Look through the listing below and report how many lines contain "When", as a bare number.

** Opening RECORDS PROVIDED block **

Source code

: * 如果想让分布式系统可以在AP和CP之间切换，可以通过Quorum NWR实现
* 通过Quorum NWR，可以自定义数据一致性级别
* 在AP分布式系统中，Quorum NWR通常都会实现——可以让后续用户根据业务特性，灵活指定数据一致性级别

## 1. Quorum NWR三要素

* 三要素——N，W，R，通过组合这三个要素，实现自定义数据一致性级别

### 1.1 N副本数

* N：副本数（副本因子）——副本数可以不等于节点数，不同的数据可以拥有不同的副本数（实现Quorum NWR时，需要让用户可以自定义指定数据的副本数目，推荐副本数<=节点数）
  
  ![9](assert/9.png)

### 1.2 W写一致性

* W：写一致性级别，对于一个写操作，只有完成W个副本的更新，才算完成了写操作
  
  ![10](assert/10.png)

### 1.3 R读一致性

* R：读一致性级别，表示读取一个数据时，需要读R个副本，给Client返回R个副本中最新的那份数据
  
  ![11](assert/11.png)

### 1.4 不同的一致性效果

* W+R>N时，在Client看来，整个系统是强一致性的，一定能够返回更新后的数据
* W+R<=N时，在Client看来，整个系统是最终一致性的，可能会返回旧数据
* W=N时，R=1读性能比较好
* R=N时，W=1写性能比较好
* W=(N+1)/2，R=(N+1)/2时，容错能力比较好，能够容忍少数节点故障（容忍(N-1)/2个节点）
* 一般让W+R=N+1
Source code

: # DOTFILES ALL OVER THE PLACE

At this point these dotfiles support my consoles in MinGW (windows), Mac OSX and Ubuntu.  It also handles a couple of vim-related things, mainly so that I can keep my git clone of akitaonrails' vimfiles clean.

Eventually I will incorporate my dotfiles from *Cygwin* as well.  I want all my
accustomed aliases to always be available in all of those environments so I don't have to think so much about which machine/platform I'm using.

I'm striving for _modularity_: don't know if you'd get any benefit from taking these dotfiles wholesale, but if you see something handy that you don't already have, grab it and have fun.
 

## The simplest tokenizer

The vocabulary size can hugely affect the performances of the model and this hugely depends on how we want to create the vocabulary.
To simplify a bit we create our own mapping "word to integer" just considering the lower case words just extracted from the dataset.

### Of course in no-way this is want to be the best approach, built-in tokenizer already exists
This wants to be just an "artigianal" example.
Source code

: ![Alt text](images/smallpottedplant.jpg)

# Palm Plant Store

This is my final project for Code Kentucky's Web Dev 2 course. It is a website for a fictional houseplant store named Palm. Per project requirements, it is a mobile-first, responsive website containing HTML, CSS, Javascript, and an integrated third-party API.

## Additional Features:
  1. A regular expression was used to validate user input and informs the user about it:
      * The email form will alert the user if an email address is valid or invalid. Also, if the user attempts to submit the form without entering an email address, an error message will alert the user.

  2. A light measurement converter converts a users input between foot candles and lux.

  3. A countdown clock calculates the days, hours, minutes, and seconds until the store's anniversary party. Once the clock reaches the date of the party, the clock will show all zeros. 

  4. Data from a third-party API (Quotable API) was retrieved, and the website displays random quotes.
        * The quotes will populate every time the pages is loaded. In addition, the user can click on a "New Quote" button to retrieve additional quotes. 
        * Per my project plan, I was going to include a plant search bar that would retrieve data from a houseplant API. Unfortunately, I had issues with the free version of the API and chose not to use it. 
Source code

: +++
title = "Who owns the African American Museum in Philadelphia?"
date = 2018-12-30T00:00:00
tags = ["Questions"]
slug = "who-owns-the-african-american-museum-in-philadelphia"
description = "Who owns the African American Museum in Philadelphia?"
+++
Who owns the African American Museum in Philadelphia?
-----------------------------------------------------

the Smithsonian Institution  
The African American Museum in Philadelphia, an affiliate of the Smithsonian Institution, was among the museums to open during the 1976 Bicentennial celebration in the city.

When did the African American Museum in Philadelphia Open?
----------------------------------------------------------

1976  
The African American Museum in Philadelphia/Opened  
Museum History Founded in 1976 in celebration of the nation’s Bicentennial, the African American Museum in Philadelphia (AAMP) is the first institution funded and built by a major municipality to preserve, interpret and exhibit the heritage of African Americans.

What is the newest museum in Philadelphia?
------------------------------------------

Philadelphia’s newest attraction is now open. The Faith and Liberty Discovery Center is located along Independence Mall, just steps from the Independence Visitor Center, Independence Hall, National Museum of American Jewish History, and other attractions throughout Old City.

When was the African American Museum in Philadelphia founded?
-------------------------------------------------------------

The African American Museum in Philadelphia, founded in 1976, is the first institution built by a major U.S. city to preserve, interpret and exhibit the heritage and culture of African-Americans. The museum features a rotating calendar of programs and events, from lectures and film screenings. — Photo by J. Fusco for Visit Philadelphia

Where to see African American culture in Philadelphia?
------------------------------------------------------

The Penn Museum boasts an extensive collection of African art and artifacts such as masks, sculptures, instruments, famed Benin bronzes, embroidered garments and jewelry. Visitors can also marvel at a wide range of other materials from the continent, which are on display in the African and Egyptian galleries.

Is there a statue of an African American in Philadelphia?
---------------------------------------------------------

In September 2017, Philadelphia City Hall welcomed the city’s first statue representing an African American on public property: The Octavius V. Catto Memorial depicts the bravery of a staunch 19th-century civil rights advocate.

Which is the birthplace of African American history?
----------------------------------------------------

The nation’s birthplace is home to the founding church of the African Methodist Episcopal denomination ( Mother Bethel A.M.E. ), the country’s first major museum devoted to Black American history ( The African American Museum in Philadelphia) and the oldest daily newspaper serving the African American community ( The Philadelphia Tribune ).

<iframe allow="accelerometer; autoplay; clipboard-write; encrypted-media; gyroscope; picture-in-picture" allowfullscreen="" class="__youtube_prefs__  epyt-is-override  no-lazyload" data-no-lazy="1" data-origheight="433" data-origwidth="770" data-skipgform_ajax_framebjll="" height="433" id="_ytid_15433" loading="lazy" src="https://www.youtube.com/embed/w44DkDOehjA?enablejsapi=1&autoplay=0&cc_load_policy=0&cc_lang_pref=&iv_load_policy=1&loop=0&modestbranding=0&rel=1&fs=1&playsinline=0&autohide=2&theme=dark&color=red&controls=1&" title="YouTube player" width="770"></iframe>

** Closing RECORDS PROVIDED block **

• _TASK ANSWER_:
2